Since we don’t have any Reported-by: tags in GCC: the credit for initially finding and
reporting this goes to AppliedMicro's original chip verification team for the XGene1.

Cheers,
Philipp.
James Greenhalgh Nov. 28, 2018, 4:31 p.m. UTC | #6
On Wed, Nov 28, 2018 at 07:08:02AM -0600, Philipp Tomsich wrote:
> 
> 
> On 28.11.2018, at 13:10, Richard Earnshaw (lists) <Richard.Earnshaw@arm.com<mailto:Richard.Earnshaw@arm.com>> wrote:
> 
> On 26/11/2018 19:50, Christoph Muellner wrote:
> The aarch64 ISA specification allows a left shift amount to be applied
> after extension in the range of 0 to 4 (encoded in the imm3 field).
> 
> This is true for at least the following instructions:
> 
> * ADD (extend register)
> * ADDS (extended register)
> * SUB (extended register)
> 
> The result of this patch can be seen, when compiling the following code:
> 
> uint64_t myadd(uint64_t a, uint64_t b)
> {
>  return a+(((uint8_t)b)<<4);
> }
> 
> Without the patch the following sequence will be generated:
> 
> 0000000000000000 <myadd>:
>   0: d37c1c21  ubfiz x1, x1, #4, #8
>   4: 8b000020  add x0, x1, x0
>   8: d65f03c0  ret
> 
> With the patch the ubfiz will be merged into the add instruction:
> 
> 0000000000000000 <myadd>:
>   0: 8b211000  add x0, x0, w1, uxtb #4
>   4: d65f03c0  ret
> 
> Tested with "make check" and no regressions found.
> 
> *** gcc/ChangeLog ***
> 
> 2018-xx-xx  Christoph Muellner  <christoph.muellner@theobroma-systems.com<mailto:christoph.muellner@theobroma-systems.com>>
>     Philipp Tomsich  <philipp.tomsich@theobroma-systems.com<mailto:philipp.tomsich@theobroma-systems.com>>
> 
> * config/aarch64/aarch64.c (aarch64_uxt_size): Correct the maximum
> shift amount for shifted operands.
> 
> *** gcc/testsuite/ChangeLog ***
> 
> 2018-xx-xx  Christoph Muellner  <christoph.muellner@theobroma-systems.com<mailto:christoph.muellner@theobroma-systems.com>>
>     Philipp Tomsich  <philipp.tomsich@theobroma-systems.com<mailto:philipp.tomsich@theobroma-systems.com>>
> 
> * gcc.target/aarch64/extend.c: Adjust the testcases to cover
> the changed shift amount.
> 
> 
> This is OK.  Thanks.
> 
> R.
> 
> PS, I was sufficiently surprised by this that I went and checked the
> original commit (it's not an obvious off-by-one error).  But it does
> appear that it's been this way since the code was originally added
> (prior to the initial publication of the port) and there's no obvious
> reason why.
> 
> Since we don’t have any Reported-by: tags in GCC: the credit for initially finding and
> reporting this goes to AppliedMicro's original chip verification team for the XGene1.

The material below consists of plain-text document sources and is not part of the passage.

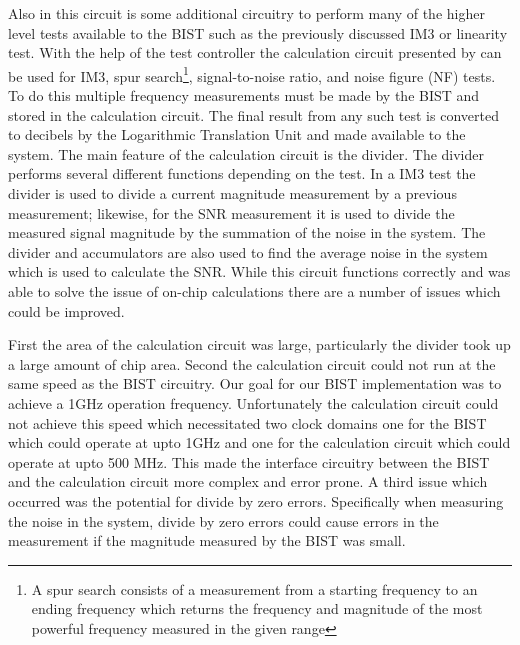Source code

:\documentclass[12pt]{report}
\begin{document}
Also in this circuit is some additional circuitry to perform many of the higher level tests available to the BIST such as the previously discussed IM3 or linearity test.  With the help of the test controller the calculation circuit presented by \cite{joey} can be used for IM3, spur search\footnote{A spur search consists of a measurement from a starting frequency to an ending frequency which returns the frequency and magnitude of the most powerful frequency measured in the given range}, signal-to-noise ratio, and noise figure (NF) tests.  To do this multiple frequency measurements must be made by the BIST and stored in the calculation circuit.  The final result from any such test is converted to decibels by the Logarithmic Translation Unit and made available to the system.  The main feature of the calculation circuit is the divider.  The divider performs several different functions depending on the test.  In a IM3 test the divider is used to divide a current magnitude measurement by a previous measurement; likewise, for the SNR measurement it is used to divide the measured signal magnitude by the summation of the noise in the system\cite{joey}.  The divider and accumulators are also used to find the average noise in the system which is used to calculate the SNR.  While this circuit functions correctly and was able to solve the issue of on-chip calculations there are a number of issues which could be improved.

First the area of the calculation circuit was large, particularly the divider took up a large amount of chip area.  Second the calculation circuit could not run at the same speed as the BIST circuitry.  Our goal for our BIST implementation was to achieve a 1GHz operation frequency.  Unfortunately the calculation circuit could not achieve this speed which necessitated two clock domains one for the BIST which could operate at upto 1GHz and one for the calculation circuit which could operate at upto 500 MHz.  This made the interface circuitry between the BIST and the calculation circuit more complex and error prone.  A third issue which occurred was the potential for divide by zero errors.  Specifically when measuring the noise in the system, divide by zero errors could cause errors in the measurement if the magnitude measured by the BIST was small.
\end{document}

Good spot that team! This also took me down a rabbit hole of Architecture
Reference Manuals and old source trees wondering how we got off by one. My
best guess is that 0-3 just feels like the more natural range than 0-4...

Thanks for the patch and the distraction!

James
diff mbox series

Patch

diff --git a/gcc/config/aarch64/aarch64.c b/gcc/config/aarch64/aarch64.c
index 90bbc57..27b53f4 100644
--- a/gcc/config/aarch64/aarch64.c
+++ b/gcc/config/aarch64/aarch64.c
@@ -8226,7 +8226,7 @@  aarch64_output_casesi (rtx *operands)
 int
 aarch64_uxt_size (int shift, HOST_WIDE_INT mask)
 {
-  if (shift >= 0 && shift <= 3)
+  if (shift >= 0 && shift <= 4)
     {
       int size;
       for (size = 8; size <= 32; size *= 2)
diff --git a/gcc/testsuite/gcc.target/aarch64/extend.c b/gcc/testsuite/gcc.target/aarch64/extend.c
index f399e55..19b120d 100644
--- a/gcc/testsuite/gcc.target/aarch64/extend.c
+++ b/gcc/testsuite/gcc.target/aarch64/extend.c
@@ -37,6 +37,13 @@  adddi_uxtw (unsigned long long a, unsigned int i)
 }
 
 unsigned long long
+adddi_uxtw4 (unsigned long long a, unsigned int i)
+{
+  /* { dg-final { scan-assembler "add\tx\[0-9\]+,.*uxtw #?4" } } */
+  return a + ((unsigned long long)i << 4);
+}
+
+unsigned long long
 adddi_uxtw0 (unsigned long long a, unsigned int i)
 {
   /* { dg-final { scan-assembler "add\tx\[0-9\]+,.*uxtw\n" } } */
@@ -51,6 +58,13 @@  adddi_sxtw (long long a, int i)
 }
 
 long long
+adddi_sxtw4 (long long a, int i)
+{
+  /* { dg-final { scan-assembler "add\tx\[0-9\]+,.*sxtw #?4" } } */
+  return a + ((long long)i << 4);
+}
+
+long long
 adddi_sxtw0 (long long a, int i)
 {
   /* { dg-final { scan-assembler "add\tx\[0-9\]+,.*sxtw\n" } } */
@@ -65,6 +79,13 @@  subdi_uxtw (unsigned long long a, unsigned int i)
 }
 
 unsigned long long
+subdi_uxtw4 (unsigned long long a, unsigned int i)
+{
+  /* { dg-final { scan-assembler "sub\tx\[0-9\]+,.*uxtw #?4" } } */
+  return a - ((unsigned long long)i << 4);
+}
+
+unsigned long long
 subdi_uxtw0 (unsigned long long a, unsigned int i)
 {
   /* { dg-final { scan-assembler "sub\tx\[0-9\]+,.*uxtw\n" } } */
@@ -79,6 +100,13 @@  subdi_sxtw (long long a, int i)
 }
 
 long long
+subdi_sxtw4 (long long a, int i)
+{
+  /* { dg-final { scan-assembler "sub\tx\[0-9\]+,.*sxtw #?4" } } */
+  return a - ((long long)i << 4);
+}
+
+long long
 subdi_sxtw0 (long long a, int i)
 {
   /* { dg-final { scan-assembler "sub\tx\[0-9\]+,.*sxtw\n" } } */